Dataset entries:

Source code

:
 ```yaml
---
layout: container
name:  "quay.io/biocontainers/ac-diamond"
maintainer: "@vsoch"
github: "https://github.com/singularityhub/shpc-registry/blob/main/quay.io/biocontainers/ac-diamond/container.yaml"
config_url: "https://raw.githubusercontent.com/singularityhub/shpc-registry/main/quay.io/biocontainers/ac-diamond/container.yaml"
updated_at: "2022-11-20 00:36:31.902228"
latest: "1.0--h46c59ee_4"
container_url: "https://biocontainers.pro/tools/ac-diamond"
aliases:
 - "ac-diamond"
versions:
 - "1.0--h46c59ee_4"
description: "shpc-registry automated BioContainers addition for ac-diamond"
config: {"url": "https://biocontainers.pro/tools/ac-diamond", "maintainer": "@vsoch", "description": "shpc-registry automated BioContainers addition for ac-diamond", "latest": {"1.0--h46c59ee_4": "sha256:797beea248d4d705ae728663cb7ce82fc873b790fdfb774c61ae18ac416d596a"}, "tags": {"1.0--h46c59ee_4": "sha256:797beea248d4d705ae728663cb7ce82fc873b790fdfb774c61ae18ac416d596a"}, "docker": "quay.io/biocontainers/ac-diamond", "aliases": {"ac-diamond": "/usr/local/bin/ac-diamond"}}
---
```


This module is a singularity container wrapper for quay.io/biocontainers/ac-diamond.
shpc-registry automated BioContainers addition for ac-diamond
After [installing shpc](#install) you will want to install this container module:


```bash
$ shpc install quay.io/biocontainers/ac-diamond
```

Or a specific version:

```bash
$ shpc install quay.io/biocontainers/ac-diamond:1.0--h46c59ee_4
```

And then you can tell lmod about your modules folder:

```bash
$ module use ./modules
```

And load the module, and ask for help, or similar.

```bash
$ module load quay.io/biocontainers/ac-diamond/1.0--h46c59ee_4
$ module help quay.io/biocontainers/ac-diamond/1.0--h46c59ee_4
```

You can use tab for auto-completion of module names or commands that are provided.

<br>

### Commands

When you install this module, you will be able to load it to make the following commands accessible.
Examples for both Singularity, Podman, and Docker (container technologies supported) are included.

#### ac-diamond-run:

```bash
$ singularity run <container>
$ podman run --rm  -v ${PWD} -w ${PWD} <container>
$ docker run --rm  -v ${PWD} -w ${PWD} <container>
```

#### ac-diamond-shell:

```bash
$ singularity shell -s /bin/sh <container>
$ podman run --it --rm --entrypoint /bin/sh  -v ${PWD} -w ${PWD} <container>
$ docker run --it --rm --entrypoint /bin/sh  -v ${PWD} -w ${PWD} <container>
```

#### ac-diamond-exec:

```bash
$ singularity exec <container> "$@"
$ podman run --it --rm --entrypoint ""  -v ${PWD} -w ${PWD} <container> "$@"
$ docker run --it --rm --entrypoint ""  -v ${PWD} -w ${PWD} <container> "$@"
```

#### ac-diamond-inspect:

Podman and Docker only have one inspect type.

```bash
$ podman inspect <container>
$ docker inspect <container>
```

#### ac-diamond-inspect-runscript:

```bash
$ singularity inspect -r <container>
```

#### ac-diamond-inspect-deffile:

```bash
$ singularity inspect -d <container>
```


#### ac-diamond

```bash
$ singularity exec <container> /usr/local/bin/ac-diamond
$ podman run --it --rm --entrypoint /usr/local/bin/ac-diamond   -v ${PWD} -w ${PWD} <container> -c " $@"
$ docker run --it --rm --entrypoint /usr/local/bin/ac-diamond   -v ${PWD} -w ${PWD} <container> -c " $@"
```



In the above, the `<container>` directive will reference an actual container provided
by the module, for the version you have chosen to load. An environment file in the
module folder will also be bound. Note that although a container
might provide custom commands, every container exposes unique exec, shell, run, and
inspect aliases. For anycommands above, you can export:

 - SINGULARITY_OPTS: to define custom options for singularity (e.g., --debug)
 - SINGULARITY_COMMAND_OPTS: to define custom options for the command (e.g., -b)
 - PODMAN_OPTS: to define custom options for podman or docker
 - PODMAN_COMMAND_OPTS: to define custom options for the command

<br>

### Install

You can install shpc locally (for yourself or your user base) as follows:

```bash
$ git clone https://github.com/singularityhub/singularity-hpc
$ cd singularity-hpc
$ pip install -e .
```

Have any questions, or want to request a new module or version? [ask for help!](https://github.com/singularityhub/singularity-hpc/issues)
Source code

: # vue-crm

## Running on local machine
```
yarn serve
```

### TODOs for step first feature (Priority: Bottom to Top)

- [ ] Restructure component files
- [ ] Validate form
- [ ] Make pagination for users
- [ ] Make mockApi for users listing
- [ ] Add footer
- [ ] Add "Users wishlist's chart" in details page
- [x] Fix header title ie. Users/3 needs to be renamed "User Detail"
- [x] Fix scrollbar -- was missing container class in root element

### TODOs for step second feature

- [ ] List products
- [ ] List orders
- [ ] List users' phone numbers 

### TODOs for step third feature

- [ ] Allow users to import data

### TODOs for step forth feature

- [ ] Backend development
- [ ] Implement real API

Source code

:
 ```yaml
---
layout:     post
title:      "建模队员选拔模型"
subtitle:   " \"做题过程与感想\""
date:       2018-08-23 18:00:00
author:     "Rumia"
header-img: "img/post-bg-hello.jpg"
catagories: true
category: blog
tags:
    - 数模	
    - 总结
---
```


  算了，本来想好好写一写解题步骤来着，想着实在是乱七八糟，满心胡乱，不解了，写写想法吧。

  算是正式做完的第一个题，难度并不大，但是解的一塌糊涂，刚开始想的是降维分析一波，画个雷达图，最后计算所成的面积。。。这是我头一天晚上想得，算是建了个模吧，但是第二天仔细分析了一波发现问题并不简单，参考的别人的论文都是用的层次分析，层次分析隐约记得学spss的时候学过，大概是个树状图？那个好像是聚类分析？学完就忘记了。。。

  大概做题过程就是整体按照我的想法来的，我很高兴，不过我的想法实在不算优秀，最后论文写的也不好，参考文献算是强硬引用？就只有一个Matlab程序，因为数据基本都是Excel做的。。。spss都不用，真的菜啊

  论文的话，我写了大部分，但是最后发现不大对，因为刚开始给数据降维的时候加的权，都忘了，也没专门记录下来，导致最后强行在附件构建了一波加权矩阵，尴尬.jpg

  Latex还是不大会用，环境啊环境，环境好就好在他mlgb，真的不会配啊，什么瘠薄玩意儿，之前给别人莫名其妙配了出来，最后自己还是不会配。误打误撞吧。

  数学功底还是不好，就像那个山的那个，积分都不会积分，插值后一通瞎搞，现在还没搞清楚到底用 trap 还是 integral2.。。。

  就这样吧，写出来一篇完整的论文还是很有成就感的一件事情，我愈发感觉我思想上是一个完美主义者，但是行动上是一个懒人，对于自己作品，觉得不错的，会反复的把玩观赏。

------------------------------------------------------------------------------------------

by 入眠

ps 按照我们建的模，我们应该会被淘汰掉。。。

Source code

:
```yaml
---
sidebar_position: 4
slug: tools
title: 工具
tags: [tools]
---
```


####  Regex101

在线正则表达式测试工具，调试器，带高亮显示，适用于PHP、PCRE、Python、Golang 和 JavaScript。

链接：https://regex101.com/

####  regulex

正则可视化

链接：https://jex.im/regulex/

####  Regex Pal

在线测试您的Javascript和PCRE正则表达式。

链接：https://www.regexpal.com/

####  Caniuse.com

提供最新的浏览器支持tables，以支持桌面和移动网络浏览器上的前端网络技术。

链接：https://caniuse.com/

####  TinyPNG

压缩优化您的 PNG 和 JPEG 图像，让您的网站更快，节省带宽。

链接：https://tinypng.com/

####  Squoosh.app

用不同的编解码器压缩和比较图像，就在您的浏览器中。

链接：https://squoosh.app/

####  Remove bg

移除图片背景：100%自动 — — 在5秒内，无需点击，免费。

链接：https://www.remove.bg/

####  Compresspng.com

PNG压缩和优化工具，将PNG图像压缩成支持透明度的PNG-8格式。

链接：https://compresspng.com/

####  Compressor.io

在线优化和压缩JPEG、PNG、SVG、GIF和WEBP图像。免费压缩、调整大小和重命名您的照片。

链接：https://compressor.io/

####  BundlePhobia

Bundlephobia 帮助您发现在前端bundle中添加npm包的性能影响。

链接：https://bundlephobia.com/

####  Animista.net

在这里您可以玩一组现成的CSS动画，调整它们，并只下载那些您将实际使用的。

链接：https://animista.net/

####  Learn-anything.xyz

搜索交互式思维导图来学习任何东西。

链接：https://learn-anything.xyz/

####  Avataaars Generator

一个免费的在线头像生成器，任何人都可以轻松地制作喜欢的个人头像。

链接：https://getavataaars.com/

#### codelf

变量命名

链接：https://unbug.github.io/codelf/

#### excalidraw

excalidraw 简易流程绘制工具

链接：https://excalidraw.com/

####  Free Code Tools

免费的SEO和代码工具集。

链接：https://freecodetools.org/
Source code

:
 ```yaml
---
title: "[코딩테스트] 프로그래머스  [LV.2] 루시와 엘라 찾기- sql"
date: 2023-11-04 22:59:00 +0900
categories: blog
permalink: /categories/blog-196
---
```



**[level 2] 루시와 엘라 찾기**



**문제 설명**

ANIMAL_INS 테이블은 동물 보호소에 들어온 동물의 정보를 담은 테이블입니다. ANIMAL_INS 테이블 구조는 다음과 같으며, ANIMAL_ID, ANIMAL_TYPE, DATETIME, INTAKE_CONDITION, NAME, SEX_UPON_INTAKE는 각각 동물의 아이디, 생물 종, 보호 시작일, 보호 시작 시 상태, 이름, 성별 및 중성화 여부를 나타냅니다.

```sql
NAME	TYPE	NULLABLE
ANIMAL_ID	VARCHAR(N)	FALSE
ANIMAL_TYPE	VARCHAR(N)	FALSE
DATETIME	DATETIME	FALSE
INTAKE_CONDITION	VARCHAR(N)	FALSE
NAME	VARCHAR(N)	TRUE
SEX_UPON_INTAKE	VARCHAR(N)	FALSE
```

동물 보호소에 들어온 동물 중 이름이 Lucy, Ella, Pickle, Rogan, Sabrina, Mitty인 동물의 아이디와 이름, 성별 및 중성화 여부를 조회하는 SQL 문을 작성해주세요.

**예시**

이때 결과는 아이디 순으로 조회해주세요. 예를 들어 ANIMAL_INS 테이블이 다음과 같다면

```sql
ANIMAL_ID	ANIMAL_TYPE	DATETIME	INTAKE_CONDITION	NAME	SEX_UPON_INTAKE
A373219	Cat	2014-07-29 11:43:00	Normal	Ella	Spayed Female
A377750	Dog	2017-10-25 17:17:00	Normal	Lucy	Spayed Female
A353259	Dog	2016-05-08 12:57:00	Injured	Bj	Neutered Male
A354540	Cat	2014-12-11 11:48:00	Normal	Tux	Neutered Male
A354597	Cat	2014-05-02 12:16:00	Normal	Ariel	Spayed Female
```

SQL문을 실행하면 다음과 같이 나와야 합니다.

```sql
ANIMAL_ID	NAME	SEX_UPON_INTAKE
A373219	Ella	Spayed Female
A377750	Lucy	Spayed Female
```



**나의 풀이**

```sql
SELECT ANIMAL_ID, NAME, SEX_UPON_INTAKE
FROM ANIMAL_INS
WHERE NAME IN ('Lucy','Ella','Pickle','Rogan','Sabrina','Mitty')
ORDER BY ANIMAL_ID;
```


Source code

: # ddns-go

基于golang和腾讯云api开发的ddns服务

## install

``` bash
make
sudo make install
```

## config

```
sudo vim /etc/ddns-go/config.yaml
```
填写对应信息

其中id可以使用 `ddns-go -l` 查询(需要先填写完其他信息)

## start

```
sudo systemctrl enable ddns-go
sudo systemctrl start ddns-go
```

- What you should do -
The lines of the records that contain the string "your" should be located and copied.

- Solution -
And then you can tell lmod about your modules folder:
You can install shpc locally (for yourself or your user base) as follows:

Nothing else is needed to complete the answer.